Ron, are today’s lane stripes harder to see?
“That’s always a tricky question, because people forget that their eye changes,” he said. “It’s one of those things, like I can’t remember a snowfall that was up to my knees except when I was a kid. Well, my knees are a lot higher than they used to be.”
Have stripes changed, or have we? Well, we undoubtedly have. Nearly 1 in 5 U.S. drivers is 65 or older. It’s among the fastest-growing driver demographics. Given that most traffic fatalities occur at night, it’s especially important drivers can see where they’re going.
When illuminated by headlights, pavement stripes — yellow for the centerline, white for the travel lanes and shoulders — should seem to glow. They are equipped with what are known as retroreflective materials. When light hits them, the beam doesn’t scatter but is thrown back in the direction of the light source, i.e., your vehicle.
This is accomplished in one of two ways.
A retroreflective device can be glued on top of or embedded in the roadway at regular intervals. We might call it a cat’s eye, but the technical term is “raised pavement marker,” or RPM. RPMs can be quite bright, but they have two drawbacks: They are expensive, and they are at risk of being scraped off the pavement by a snowplow. That’s why cat’s eyes are more likely to be used in the American South than in places with more snow.
Much more common is special retroreflective paint. Actually, it’s not the paint that’s retroreflective but the thousands of little glass beads that are dropped into the still-wet paint — or into hot and sticky thermoplastic — just after it’s applied. (How little? The beads range from 0.0024 to 0.034 inches in diameter.) The top 40 percent of each bead sticks up from the paint, casting light back at vehicles.
Retroreflective stripes are measured in units called millicandelas. There currently is no federal minimum standard for how bright pavement markings must be. But in 2009, the Federal Highway Administration released retroreflectivity guidelines for road signs, and that prompted efforts to come up with something similar for road stripes. Rules are expected to be announced within the next few months.
Our roads would be more visible at night if they were all illuminated by overhead lights. But imagine the expense — and the light pollution. So we do the best we can.
Retroreflective glass beads aren’t as effective when awash in rainwater or when obscured by the grit left behind by sand trucks.
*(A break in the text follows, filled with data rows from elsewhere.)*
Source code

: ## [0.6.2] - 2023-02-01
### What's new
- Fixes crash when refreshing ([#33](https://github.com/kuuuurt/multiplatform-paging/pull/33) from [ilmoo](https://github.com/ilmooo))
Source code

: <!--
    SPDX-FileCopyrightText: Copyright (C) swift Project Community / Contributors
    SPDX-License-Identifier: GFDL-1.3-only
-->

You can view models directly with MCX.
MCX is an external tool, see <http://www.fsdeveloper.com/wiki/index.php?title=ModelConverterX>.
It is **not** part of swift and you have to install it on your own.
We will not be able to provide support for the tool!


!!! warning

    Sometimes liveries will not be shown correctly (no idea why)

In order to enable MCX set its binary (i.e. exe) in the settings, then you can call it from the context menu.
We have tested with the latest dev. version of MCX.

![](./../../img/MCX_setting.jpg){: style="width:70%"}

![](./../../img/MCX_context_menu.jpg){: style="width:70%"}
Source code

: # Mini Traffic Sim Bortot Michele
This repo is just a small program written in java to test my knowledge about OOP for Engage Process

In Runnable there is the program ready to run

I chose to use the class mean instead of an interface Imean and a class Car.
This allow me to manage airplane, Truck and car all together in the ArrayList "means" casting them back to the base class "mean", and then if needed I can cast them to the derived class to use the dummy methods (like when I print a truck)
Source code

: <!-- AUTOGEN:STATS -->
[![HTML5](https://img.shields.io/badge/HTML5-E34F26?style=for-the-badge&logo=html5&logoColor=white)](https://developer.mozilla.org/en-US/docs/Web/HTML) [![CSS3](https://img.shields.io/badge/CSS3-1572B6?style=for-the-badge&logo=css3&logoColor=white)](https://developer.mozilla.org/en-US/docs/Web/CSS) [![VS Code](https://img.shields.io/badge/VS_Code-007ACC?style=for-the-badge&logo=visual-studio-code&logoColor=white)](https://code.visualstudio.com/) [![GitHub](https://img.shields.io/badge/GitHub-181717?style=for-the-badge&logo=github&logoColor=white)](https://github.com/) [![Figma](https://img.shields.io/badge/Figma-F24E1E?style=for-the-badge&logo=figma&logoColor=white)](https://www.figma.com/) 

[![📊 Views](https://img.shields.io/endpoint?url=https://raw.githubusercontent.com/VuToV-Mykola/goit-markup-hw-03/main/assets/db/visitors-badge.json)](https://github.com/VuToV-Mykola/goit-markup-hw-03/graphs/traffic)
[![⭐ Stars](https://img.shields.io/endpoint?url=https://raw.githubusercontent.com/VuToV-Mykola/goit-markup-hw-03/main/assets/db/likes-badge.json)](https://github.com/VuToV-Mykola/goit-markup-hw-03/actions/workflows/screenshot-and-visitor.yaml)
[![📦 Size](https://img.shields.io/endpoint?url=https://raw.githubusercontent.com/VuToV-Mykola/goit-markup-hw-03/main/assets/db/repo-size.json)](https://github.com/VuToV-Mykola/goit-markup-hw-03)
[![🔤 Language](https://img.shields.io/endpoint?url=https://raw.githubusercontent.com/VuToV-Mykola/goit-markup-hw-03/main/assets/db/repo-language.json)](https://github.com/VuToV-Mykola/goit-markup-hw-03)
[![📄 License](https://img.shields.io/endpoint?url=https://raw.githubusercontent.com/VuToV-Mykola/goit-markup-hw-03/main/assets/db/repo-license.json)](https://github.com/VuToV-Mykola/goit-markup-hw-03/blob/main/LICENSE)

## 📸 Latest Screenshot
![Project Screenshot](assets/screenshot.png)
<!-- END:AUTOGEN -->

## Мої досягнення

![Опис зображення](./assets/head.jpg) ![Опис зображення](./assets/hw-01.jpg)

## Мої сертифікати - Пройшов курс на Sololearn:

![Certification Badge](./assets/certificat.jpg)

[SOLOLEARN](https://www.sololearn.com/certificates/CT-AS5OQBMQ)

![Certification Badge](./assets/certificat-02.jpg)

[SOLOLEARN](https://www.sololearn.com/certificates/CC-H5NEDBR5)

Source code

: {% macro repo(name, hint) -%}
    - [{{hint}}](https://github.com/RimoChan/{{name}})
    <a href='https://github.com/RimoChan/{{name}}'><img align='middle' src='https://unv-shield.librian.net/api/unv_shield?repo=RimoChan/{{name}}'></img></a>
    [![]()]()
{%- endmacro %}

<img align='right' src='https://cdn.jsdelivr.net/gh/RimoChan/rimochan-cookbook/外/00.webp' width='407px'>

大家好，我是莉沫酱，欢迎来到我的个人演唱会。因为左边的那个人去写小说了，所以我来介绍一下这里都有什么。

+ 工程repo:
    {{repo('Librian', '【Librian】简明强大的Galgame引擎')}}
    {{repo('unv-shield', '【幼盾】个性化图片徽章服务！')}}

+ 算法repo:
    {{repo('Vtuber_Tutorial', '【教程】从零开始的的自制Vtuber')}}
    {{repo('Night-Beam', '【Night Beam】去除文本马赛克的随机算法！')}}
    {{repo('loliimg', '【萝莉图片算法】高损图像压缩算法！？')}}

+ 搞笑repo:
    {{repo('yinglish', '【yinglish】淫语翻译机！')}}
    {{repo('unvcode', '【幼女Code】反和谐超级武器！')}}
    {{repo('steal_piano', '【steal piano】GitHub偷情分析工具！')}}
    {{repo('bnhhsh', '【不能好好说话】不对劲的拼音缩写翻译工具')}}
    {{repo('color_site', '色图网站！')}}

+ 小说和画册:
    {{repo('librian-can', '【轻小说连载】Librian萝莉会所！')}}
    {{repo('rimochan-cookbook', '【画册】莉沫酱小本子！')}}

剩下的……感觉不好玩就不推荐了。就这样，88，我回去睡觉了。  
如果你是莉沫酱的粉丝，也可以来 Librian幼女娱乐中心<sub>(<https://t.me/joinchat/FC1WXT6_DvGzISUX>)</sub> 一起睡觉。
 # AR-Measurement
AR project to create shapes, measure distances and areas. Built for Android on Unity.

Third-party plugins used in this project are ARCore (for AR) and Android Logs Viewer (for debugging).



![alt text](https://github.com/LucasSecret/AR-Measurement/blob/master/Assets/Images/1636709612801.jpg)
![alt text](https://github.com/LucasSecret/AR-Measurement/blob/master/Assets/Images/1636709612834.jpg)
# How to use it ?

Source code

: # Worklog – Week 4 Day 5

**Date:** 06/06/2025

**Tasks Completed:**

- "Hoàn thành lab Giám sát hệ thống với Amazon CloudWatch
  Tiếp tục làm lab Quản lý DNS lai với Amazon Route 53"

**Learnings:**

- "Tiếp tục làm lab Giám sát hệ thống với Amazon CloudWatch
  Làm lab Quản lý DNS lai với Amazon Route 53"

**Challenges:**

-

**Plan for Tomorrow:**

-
And road stripes are eventually eroded by the elements and traffic, the tiny glass beads pounded to oblivion by all those Goodyears and Firestones.
Steve Norkus of Professional Pavement Products, a company that sells striping tools, said that during the recession, many state highway departments cut back on replacing faint pavement markings. Steve said U.S. lane-marking materials are brighter than they’ve ever been. “What people are complaining about is the infrastructure not being maintained,” he said.
If, as promised, driverless cars take over, our roads may need to change.
“Pavement markings have all been designed right now to deal with the human eye,” said Virginia Tech’s Ron Gibbons. Cars bristling with cameras and sensors may require different pavement markings, and highway departments will have “to make sure we’re building an environment to handle all the automated vehicles.”